**Aim of the task**
Please give the data below again in full, exactly as it stands.

**Available data**
<<<<

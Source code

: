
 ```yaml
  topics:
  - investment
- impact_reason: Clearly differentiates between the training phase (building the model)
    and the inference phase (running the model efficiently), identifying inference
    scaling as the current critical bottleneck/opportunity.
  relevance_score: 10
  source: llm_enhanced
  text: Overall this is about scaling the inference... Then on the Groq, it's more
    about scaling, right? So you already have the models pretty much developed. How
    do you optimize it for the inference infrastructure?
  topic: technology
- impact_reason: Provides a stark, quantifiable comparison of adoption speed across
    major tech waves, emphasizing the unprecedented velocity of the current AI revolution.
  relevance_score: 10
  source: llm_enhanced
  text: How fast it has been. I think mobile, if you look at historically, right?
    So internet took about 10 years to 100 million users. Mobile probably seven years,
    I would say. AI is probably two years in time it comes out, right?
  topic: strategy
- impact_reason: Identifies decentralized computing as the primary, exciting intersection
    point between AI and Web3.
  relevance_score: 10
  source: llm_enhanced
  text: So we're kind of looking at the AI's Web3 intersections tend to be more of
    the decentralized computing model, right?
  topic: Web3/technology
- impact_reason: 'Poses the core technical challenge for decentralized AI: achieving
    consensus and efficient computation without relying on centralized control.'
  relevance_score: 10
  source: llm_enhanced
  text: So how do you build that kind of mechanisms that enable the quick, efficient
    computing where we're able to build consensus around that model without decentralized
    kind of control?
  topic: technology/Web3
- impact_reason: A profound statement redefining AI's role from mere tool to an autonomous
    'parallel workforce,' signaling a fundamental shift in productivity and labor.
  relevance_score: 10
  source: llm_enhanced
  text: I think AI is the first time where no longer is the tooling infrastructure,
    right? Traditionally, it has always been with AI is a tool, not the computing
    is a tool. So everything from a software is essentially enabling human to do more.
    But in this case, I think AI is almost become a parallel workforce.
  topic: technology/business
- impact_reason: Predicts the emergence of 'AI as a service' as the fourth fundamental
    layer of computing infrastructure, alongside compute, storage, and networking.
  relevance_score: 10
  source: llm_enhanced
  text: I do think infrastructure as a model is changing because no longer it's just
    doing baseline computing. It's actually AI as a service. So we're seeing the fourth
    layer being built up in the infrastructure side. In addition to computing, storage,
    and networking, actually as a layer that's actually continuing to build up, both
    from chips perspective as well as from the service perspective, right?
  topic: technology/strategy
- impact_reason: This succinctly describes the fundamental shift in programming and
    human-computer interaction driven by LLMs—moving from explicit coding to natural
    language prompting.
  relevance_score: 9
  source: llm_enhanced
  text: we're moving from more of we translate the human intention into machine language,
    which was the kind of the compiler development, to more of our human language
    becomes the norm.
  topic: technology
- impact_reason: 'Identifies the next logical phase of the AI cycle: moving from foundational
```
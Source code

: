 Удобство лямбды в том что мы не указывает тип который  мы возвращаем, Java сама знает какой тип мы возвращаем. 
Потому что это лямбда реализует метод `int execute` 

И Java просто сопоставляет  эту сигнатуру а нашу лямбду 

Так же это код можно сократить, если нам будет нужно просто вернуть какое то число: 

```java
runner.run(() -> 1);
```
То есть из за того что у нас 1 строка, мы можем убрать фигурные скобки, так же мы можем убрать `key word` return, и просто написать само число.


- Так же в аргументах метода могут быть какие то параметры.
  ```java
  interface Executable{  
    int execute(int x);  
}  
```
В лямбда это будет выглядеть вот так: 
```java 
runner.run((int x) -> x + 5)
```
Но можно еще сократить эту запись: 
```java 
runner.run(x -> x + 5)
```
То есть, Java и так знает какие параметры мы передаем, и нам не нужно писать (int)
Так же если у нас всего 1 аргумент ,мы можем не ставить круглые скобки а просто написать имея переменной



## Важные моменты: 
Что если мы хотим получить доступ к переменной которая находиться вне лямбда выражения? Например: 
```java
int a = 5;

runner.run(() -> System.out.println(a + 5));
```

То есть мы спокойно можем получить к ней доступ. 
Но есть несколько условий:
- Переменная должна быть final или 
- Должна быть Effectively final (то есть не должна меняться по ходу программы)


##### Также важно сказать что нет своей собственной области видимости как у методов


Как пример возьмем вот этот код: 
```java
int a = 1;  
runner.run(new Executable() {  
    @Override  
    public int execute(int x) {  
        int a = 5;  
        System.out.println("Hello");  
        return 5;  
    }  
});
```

>>>>

**Answer section**
Source code

:
 ```yaml
  topics:
  - investment
- impact_reason: Clearly differentiates between the training phase (building the model)
    and the inference phase (running the model efficiently), identifying inference
    scaling as the current critical bottleneck/opportunity.
  relevance_score: 10
  source: llm_enhanced
  text: Overall this is about scaling the inference... Then on the Groq, it's more
    about scaling, right? So you already have the models pretty much developed. How
    do you optimize it for the inference infrastructure?
  topic: technology
- impact_reason: Provides a stark, quantifiable comparison of adoption speed across
    major tech waves, emphasizing the unprecedented velocity of the current AI revolution.
  relevance_score: 10
  source: llm_enhanced
  text: How fast it has been. I think mobile, if you look at historically, right?
    So internet took about 10 years to 100 million users. Mobile probably seven years,
    I would say. AI is probably two years in time it comes out, right?
  topic: strategy
- impact_reason: Identifies decentralized computing as the primary, exciting intersection
    point between AI and Web3.
  relevance_score: 10
  source: llm_enhanced
  text: So we're kind of looking at the AI's Web3 intersections tend to be more of
    the decentralized computing model, right?
  topic: Web3/technology
- impact_reason: 'Poses the core technical challenge for decentralized AI: achieving
    consensus and efficient computation without relying on centralized control.'
  relevance_score: 10
  source: llm_enhanced
  text: So how do you build that kind of mechanisms that enable the quick, efficient
    computing where we're able to build consensus around that model without decentralized
    kind of control?
  topic: technology/Web3
- impact_reason: A profound statement redefining AI's role from mere tool to an autonomous
    'parallel workforce,' signaling a fundamental shift in productivity and labor.
  relevance_score: 10
  source: llm_enhanced
  text: I think AI is the first time where no longer is the tooling infrastructure,
    right? Traditionally, it has always been with AI is a tool, not the computing
    is a tool. So everything from a software is essentially enabling human to do more.
    But in this case, I think AI is almost become a parallel workforce.
  topic: technology/business
- impact_reason: Predicts the emergence of 'AI as a service' as the fourth fundamental
    layer of computing infrastructure, alongside compute, storage, and networking.
  relevance_score: 10
  source: llm_enhanced
  text: I do think infrastructure as a model is changing because no longer it's just
    doing baseline computing. It's actually AI as a service. So we're seeing the fourth
    layer being built up in the infrastructure side. In addition to computing, storage,
    and networking, actually as a layer that's actually continuing to build up, both
    from chips perspective as well as from the service perspective, right?
  topic: technology/strategy
- impact_reason: This succinctly describes the fundamental shift in programming and
    human-computer interaction driven by LLMs—moving from explicit coding to natural
    language prompting.
  relevance_score: 9
  source: llm_enhanced
  text: we're moving from more of we translate the human intention into machine language,
    which was the kind of the compiler development, to more of our human language
    becomes the norm.
  topic: technology
- impact_reason: 'Identifies the next logical phase of the AI cycle: moving from foundational
```
Source code

: Удобство лямбды в том что мы не указывает тип который  мы возвращаем, Java сама знает какой тип мы возвращаем. 
Потому что это лямбда реализует метод `int execute` 

И Java просто сопоставляет  эту сигнатуру а нашу лямбду 

Так же это код можно сократить, если нам будет нужно просто вернуть какое то число: 

```java
runner.run(() -> 1);
```
То есть из за того что у нас 1 строка, мы можем убрать фигурные скобки, так же мы можем убрать `key word` return, и просто написать само число.


- Так же в аргументах метода могут быть какие то параметры.
  ```java
  interface Executable{  
    int execute(int x);  
}  
```
В лямбда это будет выглядеть вот так: 
```java 
runner.run((int x) -> x + 5)
```
Но можно еще сократить эту запись: 
```java 
runner.run(x -> x + 5)
```
То есть, Java и так знает какие параметры мы передаем, и нам не нужно писать (int)
Так же если у нас всего 1 аргумент ,мы можем не ставить круглые скобки а просто написать имея переменной



## Важные моменты: 
Что если мы хотим получить доступ к переменной которая находиться вне лямбда выражения? Например: 
```java
int a = 5;

runner.run(() -> System.out.println(a + 5));
```

То есть мы спокойно можем получить к ней доступ. 
Но есть несколько условий:
- Переменная должна быть final или 
- Должна быть Effectively final (то есть не должна меняться по ходу программы)


##### Также важно сказать что нет своей собственной области видимости как у методов


Как пример возьмем вот этот код: 
```java
int a = 1;  
runner.run(new Executable() {  
    @Override  
    public int execute(int x) {  
        int a = 5;  
        System.out.println("Hello");  
        return 5;  
    }  
});
```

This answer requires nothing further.